The era of pilgrimages really got under way with the end of persecutions following Constantine’s Edict of Toleration in 313. The pace was set by the emperor’s own mother, the empress Helena, who visited Palestine in 326–8. That she was a woman was typical of pilgrimages, for the truth about women in pagan societies was that their worth was judged almost exclusively on their success as sexual and reproductive beings, whereas Christianity, once it had been legitimised by Constantine, was liberating for women in numerous ways, not least in providing them with an excuse for going on long journeys away from home.
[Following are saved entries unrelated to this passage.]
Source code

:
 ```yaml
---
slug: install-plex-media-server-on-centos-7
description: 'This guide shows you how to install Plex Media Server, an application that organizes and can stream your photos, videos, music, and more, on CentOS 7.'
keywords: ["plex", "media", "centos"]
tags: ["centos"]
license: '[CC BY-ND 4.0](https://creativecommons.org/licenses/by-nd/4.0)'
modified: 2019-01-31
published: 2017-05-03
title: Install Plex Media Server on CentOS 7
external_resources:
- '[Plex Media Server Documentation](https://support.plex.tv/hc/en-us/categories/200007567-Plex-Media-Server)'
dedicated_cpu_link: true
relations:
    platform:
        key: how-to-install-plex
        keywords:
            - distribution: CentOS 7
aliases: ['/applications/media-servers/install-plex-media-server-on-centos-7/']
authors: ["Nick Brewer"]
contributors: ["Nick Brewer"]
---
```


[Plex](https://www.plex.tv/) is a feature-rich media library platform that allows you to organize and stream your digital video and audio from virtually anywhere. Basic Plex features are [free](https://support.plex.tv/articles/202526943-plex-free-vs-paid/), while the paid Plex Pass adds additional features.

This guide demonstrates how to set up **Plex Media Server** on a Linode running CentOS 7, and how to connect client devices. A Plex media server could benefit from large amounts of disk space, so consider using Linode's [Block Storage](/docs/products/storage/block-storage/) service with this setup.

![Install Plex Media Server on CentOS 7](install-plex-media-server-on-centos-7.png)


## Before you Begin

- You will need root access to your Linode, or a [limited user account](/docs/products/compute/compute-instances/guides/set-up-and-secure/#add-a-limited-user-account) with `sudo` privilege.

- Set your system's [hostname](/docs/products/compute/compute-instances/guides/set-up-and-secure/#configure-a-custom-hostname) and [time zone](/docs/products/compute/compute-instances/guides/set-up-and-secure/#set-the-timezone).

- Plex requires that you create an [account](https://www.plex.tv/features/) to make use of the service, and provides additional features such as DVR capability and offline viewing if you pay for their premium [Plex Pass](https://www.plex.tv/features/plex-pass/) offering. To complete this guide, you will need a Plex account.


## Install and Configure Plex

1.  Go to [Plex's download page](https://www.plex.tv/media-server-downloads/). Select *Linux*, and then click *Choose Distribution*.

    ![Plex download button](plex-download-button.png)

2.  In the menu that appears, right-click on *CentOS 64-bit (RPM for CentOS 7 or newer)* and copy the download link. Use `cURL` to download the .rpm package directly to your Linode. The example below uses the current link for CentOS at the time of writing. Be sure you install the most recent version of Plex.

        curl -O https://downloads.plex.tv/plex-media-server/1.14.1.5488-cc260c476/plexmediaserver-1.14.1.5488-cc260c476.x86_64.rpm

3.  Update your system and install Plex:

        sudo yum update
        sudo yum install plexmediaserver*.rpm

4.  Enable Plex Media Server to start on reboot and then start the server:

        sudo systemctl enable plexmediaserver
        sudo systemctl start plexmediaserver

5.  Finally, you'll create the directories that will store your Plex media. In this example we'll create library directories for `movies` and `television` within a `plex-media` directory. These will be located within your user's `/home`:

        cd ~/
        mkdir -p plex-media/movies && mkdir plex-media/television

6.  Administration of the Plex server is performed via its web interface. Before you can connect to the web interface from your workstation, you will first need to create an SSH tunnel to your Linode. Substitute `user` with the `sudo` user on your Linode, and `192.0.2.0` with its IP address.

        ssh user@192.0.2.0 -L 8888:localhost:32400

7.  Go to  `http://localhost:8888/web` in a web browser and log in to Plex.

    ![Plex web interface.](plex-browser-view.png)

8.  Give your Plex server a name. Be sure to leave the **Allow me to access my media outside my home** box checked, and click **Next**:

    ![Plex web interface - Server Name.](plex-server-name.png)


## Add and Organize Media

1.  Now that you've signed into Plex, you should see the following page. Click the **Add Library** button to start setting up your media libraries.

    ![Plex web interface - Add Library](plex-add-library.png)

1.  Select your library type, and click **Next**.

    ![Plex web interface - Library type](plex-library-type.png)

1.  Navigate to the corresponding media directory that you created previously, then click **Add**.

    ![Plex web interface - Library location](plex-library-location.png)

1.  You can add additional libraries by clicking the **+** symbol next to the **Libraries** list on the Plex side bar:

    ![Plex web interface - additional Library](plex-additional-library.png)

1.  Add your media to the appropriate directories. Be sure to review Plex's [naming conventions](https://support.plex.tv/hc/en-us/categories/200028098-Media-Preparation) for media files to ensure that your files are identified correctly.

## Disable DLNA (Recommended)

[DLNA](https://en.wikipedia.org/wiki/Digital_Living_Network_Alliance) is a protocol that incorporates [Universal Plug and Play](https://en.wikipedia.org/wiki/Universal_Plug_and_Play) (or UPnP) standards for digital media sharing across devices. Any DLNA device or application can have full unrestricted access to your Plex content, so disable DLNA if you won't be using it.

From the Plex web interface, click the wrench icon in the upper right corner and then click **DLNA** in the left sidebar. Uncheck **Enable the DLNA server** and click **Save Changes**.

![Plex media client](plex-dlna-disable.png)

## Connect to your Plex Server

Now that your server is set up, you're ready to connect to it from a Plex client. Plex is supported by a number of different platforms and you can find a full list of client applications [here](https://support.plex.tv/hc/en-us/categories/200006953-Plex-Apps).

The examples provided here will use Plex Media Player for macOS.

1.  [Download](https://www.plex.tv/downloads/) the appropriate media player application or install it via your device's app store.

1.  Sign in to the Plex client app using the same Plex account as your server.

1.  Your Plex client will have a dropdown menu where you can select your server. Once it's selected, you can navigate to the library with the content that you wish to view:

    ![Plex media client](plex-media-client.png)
As his mother travelled from site to site, Constantine ordered and financed the construction of churches to celebrate the central events of Christian belief. In Bethlehem, Constantine built the Church of the Nativity, and in Jerusalem he built the Church of the Holy Sepulchre on the spot, discovered by Helena herself, where Jesus was entombed and then rose again on the third day.
But exactly who was this risen Jesus? No sooner had Constantine tolerated Christianity than competing answers to this question threatened to split the universal church. The argument was not over whether Jesus was divine – his divinity was almost universally agreed – rather, it was over the nature of that divinity, and it was during Constantine’s reign that the first great heresy emerged – Arianism, named after a priest of Alexandria.